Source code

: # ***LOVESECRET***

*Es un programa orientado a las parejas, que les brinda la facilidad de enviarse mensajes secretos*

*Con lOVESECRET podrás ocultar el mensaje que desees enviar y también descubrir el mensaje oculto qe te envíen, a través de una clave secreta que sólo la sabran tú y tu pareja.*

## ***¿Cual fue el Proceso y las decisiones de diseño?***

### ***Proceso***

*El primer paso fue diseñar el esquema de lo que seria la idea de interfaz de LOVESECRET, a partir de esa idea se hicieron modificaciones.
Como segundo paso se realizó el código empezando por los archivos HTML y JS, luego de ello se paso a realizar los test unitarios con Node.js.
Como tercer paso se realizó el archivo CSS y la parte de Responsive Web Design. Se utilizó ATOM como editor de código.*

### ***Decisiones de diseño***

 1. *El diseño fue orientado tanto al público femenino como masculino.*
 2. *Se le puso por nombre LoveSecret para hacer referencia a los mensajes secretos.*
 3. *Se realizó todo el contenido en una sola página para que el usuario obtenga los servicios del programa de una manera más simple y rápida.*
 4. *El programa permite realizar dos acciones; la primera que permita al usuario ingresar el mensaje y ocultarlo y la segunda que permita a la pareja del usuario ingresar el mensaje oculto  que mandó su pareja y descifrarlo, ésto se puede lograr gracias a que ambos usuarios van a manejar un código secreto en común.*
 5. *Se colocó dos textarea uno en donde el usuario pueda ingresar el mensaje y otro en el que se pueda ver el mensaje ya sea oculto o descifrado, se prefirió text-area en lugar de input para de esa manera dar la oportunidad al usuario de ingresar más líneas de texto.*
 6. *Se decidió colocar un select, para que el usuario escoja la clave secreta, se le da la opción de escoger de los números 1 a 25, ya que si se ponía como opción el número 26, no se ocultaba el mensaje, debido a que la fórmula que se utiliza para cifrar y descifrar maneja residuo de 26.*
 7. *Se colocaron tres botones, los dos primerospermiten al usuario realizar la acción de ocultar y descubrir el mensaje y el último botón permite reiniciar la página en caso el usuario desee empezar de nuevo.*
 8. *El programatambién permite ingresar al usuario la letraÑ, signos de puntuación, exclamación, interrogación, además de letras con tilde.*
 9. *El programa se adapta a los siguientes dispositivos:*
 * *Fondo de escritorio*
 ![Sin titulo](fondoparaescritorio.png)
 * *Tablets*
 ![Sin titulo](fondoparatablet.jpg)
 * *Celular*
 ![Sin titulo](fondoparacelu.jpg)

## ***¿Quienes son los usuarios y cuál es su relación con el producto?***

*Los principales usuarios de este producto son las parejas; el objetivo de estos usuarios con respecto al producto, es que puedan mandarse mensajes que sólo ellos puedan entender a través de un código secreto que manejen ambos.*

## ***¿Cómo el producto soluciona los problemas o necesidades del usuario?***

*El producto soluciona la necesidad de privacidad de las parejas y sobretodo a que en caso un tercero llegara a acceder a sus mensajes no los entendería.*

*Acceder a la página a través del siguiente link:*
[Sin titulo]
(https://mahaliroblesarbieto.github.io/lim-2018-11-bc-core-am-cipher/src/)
........
_What you are asked to do_
Where the listing above has a line with "### ***Proceso***", start there, and output every line exactly through the line with "### ***Decisiones de diseño***", which is also included.

_Answer to this task_
### ***Proceso***

*El primer paso fue diseñar el esquema de lo que seria la idea de interfaz de LOVESECRET, a partir de esa idea se hicieron modificaciones.
Como segundo paso se realizó el código empezando por los archivos HTML y JS, luego de ello se paso a realizar los test unitarios con Node.js.
Como tercer paso se realizó el archivo CSS y la parte de Responsive Web Design. Se utilizó ATOM como editor de código.*

### ***Decisiones de diseño***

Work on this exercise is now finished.